◆ PROBLEM TO WORK ON:
Below are the records; how many of their lines contain "Android"? Reply only with that figure.

>>

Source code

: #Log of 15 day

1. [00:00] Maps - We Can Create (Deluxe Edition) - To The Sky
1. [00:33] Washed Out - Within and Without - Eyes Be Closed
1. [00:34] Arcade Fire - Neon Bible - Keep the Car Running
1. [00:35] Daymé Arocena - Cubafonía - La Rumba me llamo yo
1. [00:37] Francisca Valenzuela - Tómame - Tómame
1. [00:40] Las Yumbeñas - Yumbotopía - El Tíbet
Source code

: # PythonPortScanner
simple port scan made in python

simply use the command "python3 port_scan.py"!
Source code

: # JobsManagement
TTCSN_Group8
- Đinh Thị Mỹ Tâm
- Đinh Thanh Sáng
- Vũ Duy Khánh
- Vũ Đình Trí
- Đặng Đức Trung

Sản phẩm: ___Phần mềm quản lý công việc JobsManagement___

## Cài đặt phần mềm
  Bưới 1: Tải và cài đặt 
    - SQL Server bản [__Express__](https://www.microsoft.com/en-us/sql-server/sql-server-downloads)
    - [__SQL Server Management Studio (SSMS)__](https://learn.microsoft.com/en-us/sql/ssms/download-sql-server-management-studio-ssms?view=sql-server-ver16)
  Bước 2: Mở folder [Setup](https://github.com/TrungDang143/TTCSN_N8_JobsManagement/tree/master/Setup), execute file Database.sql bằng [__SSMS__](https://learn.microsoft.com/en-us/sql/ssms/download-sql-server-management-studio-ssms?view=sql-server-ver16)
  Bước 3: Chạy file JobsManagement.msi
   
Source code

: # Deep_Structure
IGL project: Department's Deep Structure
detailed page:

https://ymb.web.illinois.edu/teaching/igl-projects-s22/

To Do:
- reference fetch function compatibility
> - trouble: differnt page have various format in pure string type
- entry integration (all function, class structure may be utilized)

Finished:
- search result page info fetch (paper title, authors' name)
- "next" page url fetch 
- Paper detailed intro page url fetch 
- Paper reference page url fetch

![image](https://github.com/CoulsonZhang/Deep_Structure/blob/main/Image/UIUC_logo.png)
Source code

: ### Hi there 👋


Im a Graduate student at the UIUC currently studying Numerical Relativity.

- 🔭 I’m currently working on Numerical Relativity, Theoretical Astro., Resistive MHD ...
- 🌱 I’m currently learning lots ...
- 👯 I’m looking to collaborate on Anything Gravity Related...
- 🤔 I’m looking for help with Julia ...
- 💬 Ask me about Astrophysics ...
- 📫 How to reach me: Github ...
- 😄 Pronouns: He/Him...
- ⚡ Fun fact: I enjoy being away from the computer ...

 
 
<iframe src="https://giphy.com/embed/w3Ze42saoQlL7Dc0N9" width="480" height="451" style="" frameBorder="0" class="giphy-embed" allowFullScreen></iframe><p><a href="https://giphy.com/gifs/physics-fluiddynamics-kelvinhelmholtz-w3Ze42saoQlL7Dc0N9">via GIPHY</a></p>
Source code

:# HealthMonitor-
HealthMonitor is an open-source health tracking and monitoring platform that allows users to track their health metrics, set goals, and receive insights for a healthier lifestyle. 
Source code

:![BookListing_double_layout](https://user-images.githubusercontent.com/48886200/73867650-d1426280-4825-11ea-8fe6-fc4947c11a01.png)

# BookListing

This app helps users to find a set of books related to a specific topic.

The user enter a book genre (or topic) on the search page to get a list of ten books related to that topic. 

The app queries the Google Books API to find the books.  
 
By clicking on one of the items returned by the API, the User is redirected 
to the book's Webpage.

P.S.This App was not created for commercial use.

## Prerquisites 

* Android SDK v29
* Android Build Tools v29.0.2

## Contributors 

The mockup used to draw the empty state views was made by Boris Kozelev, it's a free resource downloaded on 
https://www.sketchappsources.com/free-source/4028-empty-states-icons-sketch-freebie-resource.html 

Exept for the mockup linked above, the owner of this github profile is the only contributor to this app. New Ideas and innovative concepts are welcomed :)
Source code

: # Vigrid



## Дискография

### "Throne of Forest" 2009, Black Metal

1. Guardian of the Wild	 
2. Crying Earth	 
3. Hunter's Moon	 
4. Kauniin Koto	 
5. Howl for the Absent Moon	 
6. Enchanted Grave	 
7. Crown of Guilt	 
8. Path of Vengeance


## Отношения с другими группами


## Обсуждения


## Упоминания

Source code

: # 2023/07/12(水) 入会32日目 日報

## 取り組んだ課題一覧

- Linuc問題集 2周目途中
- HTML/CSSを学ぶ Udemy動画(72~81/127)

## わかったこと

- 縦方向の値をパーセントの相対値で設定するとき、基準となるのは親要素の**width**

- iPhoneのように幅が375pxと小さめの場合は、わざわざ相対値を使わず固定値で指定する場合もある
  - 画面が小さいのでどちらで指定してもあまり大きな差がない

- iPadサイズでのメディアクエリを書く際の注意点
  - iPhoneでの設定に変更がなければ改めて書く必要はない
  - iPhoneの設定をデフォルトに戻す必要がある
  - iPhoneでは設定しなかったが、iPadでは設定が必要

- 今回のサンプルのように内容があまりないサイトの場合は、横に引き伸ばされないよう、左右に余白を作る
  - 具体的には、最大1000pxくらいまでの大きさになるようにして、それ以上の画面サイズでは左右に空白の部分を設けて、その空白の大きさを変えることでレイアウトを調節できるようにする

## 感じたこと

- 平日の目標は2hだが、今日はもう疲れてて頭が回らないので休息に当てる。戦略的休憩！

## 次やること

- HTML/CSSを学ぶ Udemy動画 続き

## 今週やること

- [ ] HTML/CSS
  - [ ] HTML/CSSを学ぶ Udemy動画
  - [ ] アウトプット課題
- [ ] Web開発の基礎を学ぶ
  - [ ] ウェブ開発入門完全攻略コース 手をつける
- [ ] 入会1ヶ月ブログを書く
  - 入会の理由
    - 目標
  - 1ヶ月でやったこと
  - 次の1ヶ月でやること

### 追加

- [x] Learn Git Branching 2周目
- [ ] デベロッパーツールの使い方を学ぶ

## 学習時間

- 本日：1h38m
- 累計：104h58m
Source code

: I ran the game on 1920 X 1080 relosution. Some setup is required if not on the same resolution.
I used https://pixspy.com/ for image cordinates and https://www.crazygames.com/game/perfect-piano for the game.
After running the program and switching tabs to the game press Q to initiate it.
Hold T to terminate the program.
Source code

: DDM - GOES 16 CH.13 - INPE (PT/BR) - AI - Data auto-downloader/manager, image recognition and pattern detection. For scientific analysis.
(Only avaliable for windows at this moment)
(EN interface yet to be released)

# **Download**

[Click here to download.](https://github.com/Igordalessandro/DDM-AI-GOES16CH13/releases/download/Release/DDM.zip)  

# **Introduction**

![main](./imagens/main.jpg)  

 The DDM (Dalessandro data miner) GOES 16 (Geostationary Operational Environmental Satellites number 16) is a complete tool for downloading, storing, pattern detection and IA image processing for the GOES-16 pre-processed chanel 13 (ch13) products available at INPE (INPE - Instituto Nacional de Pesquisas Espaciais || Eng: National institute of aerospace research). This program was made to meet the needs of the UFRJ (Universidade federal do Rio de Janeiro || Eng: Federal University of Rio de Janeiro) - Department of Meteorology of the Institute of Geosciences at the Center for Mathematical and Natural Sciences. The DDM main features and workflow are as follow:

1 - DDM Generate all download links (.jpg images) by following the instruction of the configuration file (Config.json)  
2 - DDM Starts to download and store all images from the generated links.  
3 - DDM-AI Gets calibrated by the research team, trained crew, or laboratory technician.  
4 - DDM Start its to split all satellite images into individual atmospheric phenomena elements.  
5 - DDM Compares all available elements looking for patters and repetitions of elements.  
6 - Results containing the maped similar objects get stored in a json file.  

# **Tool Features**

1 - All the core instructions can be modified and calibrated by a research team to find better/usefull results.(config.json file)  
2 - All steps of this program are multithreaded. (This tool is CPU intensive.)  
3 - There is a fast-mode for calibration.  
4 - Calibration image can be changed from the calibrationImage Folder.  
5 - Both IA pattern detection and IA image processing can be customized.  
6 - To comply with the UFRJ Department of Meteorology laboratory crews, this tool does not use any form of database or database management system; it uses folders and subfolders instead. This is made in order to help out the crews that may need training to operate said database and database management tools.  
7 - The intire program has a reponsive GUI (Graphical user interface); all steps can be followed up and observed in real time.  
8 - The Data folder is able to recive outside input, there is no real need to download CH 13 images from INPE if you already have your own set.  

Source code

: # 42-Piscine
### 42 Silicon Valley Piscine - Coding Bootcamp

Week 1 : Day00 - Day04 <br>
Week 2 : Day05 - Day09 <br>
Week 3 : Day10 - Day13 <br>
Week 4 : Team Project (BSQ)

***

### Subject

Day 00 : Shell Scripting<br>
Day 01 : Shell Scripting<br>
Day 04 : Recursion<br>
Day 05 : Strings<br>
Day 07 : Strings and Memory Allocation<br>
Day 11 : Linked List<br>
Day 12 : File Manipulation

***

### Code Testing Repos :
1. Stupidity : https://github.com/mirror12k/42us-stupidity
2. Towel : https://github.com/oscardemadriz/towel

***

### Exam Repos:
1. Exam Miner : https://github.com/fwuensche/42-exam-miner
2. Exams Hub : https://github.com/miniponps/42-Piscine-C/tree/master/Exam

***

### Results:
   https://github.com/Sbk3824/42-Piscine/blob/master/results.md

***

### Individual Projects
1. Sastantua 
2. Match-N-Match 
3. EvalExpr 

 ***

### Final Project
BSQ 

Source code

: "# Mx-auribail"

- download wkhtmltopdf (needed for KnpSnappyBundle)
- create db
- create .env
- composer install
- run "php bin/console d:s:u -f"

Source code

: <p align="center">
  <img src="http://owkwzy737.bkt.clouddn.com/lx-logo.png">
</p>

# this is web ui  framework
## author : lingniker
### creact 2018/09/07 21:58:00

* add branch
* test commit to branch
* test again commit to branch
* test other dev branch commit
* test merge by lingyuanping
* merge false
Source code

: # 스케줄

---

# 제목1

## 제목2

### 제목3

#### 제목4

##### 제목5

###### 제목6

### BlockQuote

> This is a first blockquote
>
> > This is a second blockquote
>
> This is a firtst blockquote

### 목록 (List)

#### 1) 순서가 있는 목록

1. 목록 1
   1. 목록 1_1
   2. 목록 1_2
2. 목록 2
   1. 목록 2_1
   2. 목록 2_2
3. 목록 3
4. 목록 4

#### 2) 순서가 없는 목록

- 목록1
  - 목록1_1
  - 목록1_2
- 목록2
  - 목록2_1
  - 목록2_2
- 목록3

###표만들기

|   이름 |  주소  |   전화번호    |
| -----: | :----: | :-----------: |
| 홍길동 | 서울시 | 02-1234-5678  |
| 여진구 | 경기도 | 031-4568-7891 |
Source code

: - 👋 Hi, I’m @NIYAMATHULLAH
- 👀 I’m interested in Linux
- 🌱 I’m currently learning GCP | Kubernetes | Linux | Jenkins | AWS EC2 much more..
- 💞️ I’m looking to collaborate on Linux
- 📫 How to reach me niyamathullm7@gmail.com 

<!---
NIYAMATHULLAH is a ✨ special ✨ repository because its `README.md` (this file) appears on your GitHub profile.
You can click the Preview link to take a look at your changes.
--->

<<

◆ TASK RESULT:
2